*EXERCISE INSTRUCTIONS*. Return the whole listing exactly as it stands.

*EXTRACTED DATA*.
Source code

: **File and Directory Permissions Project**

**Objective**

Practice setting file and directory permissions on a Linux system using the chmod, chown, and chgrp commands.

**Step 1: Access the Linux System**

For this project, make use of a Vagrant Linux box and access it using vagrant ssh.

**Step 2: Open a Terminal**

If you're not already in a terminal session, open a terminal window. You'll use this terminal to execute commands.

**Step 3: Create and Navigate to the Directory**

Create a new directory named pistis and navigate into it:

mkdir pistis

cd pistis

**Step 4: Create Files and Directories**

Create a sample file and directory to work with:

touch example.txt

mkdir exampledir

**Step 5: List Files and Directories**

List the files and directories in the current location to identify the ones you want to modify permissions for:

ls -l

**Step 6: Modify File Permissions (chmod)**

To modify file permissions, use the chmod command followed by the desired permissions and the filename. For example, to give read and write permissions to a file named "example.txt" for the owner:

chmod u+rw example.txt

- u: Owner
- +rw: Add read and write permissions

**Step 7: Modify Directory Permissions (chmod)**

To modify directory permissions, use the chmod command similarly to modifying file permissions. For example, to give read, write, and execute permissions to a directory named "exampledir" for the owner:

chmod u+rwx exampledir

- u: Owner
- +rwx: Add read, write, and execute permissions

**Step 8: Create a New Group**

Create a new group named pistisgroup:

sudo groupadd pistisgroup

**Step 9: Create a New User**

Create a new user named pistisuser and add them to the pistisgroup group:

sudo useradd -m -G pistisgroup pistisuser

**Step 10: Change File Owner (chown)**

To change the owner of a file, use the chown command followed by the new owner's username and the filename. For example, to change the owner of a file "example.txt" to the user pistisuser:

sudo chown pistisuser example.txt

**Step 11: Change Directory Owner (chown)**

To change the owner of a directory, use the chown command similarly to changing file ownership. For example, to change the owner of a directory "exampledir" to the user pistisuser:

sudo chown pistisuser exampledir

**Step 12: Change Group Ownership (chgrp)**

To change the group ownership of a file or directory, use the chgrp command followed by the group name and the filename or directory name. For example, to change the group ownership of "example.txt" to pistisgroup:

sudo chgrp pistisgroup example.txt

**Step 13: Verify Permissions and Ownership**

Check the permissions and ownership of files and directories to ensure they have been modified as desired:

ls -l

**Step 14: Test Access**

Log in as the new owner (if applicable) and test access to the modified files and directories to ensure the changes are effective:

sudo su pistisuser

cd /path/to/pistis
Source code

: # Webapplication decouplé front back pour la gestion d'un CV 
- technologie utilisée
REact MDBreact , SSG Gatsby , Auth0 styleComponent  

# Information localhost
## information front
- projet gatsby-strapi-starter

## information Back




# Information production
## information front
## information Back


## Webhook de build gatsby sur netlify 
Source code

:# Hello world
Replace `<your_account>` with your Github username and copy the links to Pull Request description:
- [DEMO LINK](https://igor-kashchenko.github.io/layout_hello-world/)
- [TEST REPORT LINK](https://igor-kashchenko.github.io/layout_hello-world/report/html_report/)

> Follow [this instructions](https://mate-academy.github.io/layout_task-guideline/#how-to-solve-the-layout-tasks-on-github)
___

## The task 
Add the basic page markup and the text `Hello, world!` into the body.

*OUTPUT FOR THIS EXERCISE*.
Source code

: **File and Directory Permissions Project**

**Objective**

Practice setting file and directory permissions on a Linux system using the chmod, chown, and chgrp commands.

**Step 1: Access the Linux System**

For this project, make use of a Vagrant Linux box and access it using vagrant ssh.

**Step 2: Open a Terminal**

If you're not already in a terminal session, open a terminal window. You'll use this terminal to execute commands.

**Step 3: Create and Navigate to the Directory**

Create a new directory named pistis and navigate into it:

mkdir pistis

cd pistis

**Step 4: Create Files and Directories**

Create a sample file and directory to work with:

touch example.txt

mkdir exampledir

**Step 5: List Files and Directories**

List the files and directories in the current location to identify the ones you want to modify permissions for:

ls -l

**Step 6: Modify File Permissions (chmod)**

To modify file permissions, use the chmod command followed by the desired permissions and the filename. For example, to give read and write permissions to a file named "example.txt" for the owner:

chmod u+rw example.txt

- u: Owner
- +rw: Add read and write permissions

**Step 7: Modify Directory Permissions (chmod)**

To modify directory permissions, use the chmod command similarly to modifying file permissions. For example, to give read, write, and execute permissions to a directory named "exampledir" for the owner:

chmod u+rwx exampledir

- u: Owner
- +rwx: Add read, write, and execute permissions

**Step 8: Create a New Group**

Create a new group named pistisgroup:

sudo groupadd pistisgroup

**Step 9: Create a New User**

Create a new user named pistisuser and add them to the pistisgroup group:

sudo useradd -m -G pistisgroup pistisuser

**Step 10: Change File Owner (chown)**

To change the owner of a file, use the chown command followed by the new owner's username and the filename. For example, to change the owner of a file "example.txt" to the user pistisuser:

sudo chown pistisuser example.txt

**Step 11: Change Directory Owner (chown)**

To change the owner of a directory, use the chown command similarly to changing file ownership. For example, to change the owner of a directory "exampledir" to the user pistisuser:

sudo chown pistisuser exampledir

**Step 12: Change Group Ownership (chgrp)**

To change the group ownership of a file or directory, use the chgrp command followed by the group name and the filename or directory name. For example, to change the group ownership of "example.txt" to pistisgroup:

sudo chgrp pistisgroup example.txt

**Step 13: Verify Permissions and Ownership**

Check the permissions and ownership of files and directories to ensure they have been modified as desired:

ls -l

**Step 14: Test Access**

Log in as the new owner (if applicable) and test access to the modified files and directories to ensure the changes are effective:

sudo su pistisuser

cd /path/to/pistis
Source code

: # Webapplication decouplé front back pour la gestion d'un CV 
- technologie utilisée
REact MDBreact , SSG Gatsby , Auth0 styleComponent  

# Information localhost
## information front
- projet gatsby-strapi-starter

## information Back




# Information production
## information front
## information Back


## Webhook de build gatsby sur netlify 
Source code

:# Hello world
Replace `<your_account>` with your Github username and copy the links to Pull Request description:
- [DEMO LINK](https://igor-kashchenko.github.io/layout_hello-world/)
- [TEST REPORT LINK](https://igor-kashchenko.github.io/layout_hello-world/report/html_report/)

> Follow [this instructions](https://mate-academy.github.io/layout_task-guideline/#how-to-solve-the-layout-tasks-on-github)
___

## The task 
Add the basic page markup and the text `Hello, world!` into the body.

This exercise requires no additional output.